Highlights & Insights

  • Challenging conventional wisdom: Rigorous controlled experiments demonstrate that "larger context ≠ better performance," with fundamental implications for pretraining strategy.
  • Extreme simplicity: Only the attention mask is modified; data, architecture, and loss function remain unchanged.

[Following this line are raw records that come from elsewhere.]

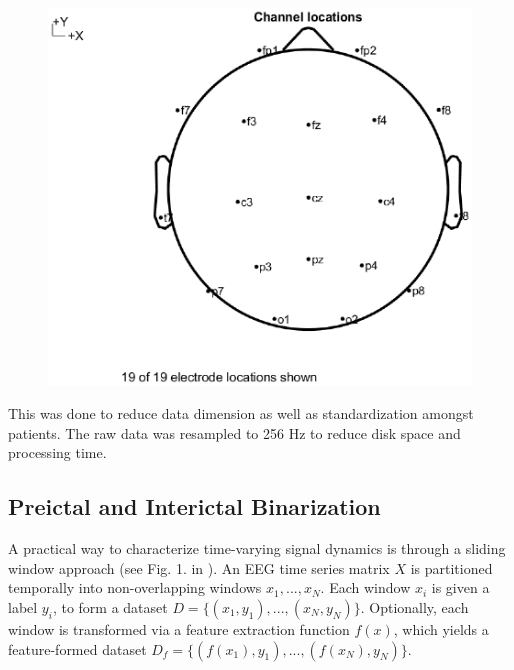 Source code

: \begin{figure}[h]
    \centering
    \includegraphics{c2Deterministic/Figs/PSP/topomap.eps}
    \label{fig:c2det:channellocs}
\end{figure}

This was done to reduce data dimension as well as standardization amongst patients.
The raw data was resampled to 256 Hz to reduce disk space and processing time.


\subsection{Preictal and Interictal Binarization}
\label{c2:labeling}
A practical way to characterize time-varying signal dynamics is through a sliding window approach (see Fig. 1. in \cite{lehnertz2017capturing}). An EEG time series matrix $X$ is partitioned temporally into non-overlapping windows $x_1, ..., x_N$. Each window $x_i$ is given a label $y_i$, to form a dataset $D = \{(x_1, y_1),...,(x_N,y_N)\}$. Optionally, each window is transformed via a feature extraction function $f(x)$, which yields a feature-formed dataset $D_f = \{(f(x_1), y_1),...,(f(x_N),y_N)\}$.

The method requires only three hyperparameters.
  • Training stability perspective: This work is the first to quantify the stability advantage of short-window training (loss variance, gradient norms, attention logits), providing a mechanistic explanation for the observed performance gains.

Limitations & Future Work

  • The largest evaluated model is only 3B; validation at the 13B/70B scale is absent.
  • No theoretical explanation is provided for why linear scheduling is optimal.
  • Long-task evaluation relies on synthetic benchmarks (RULER); evaluation on naturally occurring long documents is insufficient.
  • The relationship between hyperparameters and model size or data quality has not been systematically explored.
  • vs. Dataset Decomposition: Segmenting data by length introduces domain bias (long documents ≈ books); SkyLadder leaves the data distribution unchanged.
  • vs. continual fine-tuning approaches (YaRN, ProLong): Training from scratch vs. fine-tuning an existing model; SkyLadder avoids fine-tuning costs.
  • vs. GrowLength (Jin 2023): Validated only on 400M models; SkyLadder provides the first systematic validation at the 3B scale.

Rating

  • Novelty: ⭐⭐⭐⭐ The curriculum learning inspiration is not entirely new, but the empirical finding that challenges the long-context assumption carries genuine innovative value.
  • Experimental Thoroughness: ⭐⭐⭐⭐⭐ Rigorous variable control, comprehensive ablations, cross-scale validation from 120M to 3B, and public code release.
  • Writing Quality: ⭐⭐⭐⭐ Clear logical structure, high information density in figures and tables, and in-depth quantitative analysis of training stability.
  • Value: ⭐⭐⭐⭐⭐ A directly deployable engineering solution with dual benefits of 22% speedup and +3.7% accuracy gain, immediately applicable to industrial-scale pretraining.